PR target/30213 (x86 memset if wrong for small block sizes)


Hi,
The testcase manifest problem of memset for blocks smaller than 4 bytes.
This is caused by fact that overall structure memset is:

  if (block is not small)
    {
      prologue: Align destination
      main loop: Copy 4-byte chunks
    }
  epilogue: Copy the rest

In order to be able to write 4 byte chunks, the value has to be promoted from 1
byte.  This is cheap for constant, but means multiplication by 0x10101010 for
variables, so my intention was to promote constant before if statement, so
epilogue can use wride writes, while promote variables in the THEN edge of if
statement.  This was neccesary to meet performance of library implementation for
small blocks especially for P4, where multiplication is expensive and
the equivalent sequence of shifts too.

However the code to hanle promotion is currently written as follows:

  /* Ensure that alignment prologue won't copy past end of block.  */
  if ((size_needed > 1 || (desired_align > 1 && desired_align > align))
      && !count)
    {
      int size = MAX (size_needed - 1, desired_align - align);
      /* To improve performance of small blocks, we jump around the promoting
         code, so we need to use QImode accesses in epilogue.  */
      if (GET_CODE (val_exp) != CONST_INT && size_needed > 1)
	force_loopy_epilogue = true;
      label = gen_label_rtx ();
      emit_cmp_and_jump_insns (count_exp,
			       GEN_INT (size),
			       LEU, 0, GET_MODE (count_exp), 1, label);
      if (expected_size == -1 || expected_size <= size)
	predict_jump (REG_BR_PROB_BASE * 60 / 100);
      else
	predict_jump (REG_BR_PROB_BASE * 20 / 100);
    }
  if (TARGET_64BIT
      && (size_needed > 4 || (desired_align > align && desired_align > 4)))
    promoted_val = promote_duplicated_reg (DImode, val_exp);
  else if (size_needed > 2 || (desired_align > align && desired_align > 2))
    promoted_val = promote_duplicated_reg (SImode, val_exp);
  else if (size_needed > 1 || (desired_align > align && desired_align > 1))
    promoted_val = promote_duplicated_reg (HImode, val_exp);
  else
    promoted_val = val_exp;
  gcc_assert (desired_align >= 1 && align >= 1);
  if ((size_needed > 1 || (desired_align > 1 && desired_align > align))
      && !count && !label)
    {
      ... again the same body as in first if condtional.
    }

As you can notice the condition for code producing guard before promotion and
after promotion is equivalent.  This is result of some exprimenting, when I
removed GET_CODE (val_exp) == CONST_INT check in the front.  The code in
epilogue however knows that when val_exp is CONST_INT it is free to use the
promoted value and thus we end up with partially uninitialized use of register.

It seems to me, that the code as written, expecting same behaviour in prologue
and epilogue conditionals is fragile, so in addition to fixing this by putting
promotion code into function and avoiding code duplication I also changed rest
of logic to just use values in epilogue computed in prologue so things are
more dificult to confuse.

To make code more readable, I also added new commentary and hopefully made
less tricky code chosing epilogue size (epilogue always copy up power of two
sized blocks, it has be big enough to fit in the main loop chunks size
and the maximal size copied by prologue).
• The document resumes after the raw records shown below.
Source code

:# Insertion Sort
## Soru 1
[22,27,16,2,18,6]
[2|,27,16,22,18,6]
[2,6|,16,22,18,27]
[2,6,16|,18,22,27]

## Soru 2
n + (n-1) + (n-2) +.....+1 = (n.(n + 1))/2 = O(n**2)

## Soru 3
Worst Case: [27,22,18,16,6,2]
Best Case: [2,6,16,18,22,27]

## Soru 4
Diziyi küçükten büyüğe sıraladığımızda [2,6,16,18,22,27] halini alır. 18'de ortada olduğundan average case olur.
Only now I noticed that I spred the
knowledge about how whole code is organized into comments before the
many functions that don't make expanders itself readable.

I realize that the ended up reltively long, if if the cleanups would make
reviewing dificult, I can make simple fix first (adding the mising test
mentioned above) and rewrite the code in question next.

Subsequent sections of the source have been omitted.